Ca Ira VA – January 2021

When I was in college, during the summertime, I would help my academic advisor Richard Couture prepare this church and grounds for its annual worship service. The church only meets once a year because the church community is so small as to be almost extinct. Its historical significance draws (or at least in the late 1970s) a number of historians, college professors and other interested people to the worship service, which is/was followed by a fellowship meal on the grounds.

The church’s historical significance is described in the application for inclusion on the National Registry of Historic Places in 1980 (application signed by Mr. Couture):

Grace Church, Ca Ira, survives as a charming illustration of the stylistic hybridization that occurred with Romantic Revivalism in the antebellum period. Unlike many of its similarly imaginative contemporaries, Grace Church is devoid of architectural naivete and is at once a skillful blending of Roman, Greek, and Gothic Revival elements, all executed with superb craftsmanship.

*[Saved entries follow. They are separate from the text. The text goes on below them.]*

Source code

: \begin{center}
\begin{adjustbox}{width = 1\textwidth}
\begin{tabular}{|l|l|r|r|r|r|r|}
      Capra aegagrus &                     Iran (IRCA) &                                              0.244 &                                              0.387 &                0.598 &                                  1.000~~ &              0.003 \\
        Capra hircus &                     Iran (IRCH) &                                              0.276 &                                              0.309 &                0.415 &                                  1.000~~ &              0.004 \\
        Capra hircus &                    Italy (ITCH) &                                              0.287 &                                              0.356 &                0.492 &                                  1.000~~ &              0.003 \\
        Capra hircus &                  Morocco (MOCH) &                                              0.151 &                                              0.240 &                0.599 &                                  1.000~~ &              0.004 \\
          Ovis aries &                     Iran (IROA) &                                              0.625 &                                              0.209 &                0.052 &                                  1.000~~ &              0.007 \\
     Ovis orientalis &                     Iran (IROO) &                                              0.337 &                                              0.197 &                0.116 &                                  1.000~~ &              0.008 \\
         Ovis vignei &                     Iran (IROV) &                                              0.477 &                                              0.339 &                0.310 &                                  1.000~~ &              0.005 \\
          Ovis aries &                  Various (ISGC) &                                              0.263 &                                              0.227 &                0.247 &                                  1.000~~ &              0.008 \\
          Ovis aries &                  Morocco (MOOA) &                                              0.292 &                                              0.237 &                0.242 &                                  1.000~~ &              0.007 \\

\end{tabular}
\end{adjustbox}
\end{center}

Its temple form and fine brickwork are an offspring of Virginia’s Jeffersonian tradition, while its Greek and Gothic details are adapted from builders’ pattern books. The church was erected in 1840-43 by Valentine Parrish, a local master builder, and is one of the only remaining buildings of Ca Ira, a town laid out in 1787 which prospered briefly in the antebellum period as a milling and tobacco warehouse center.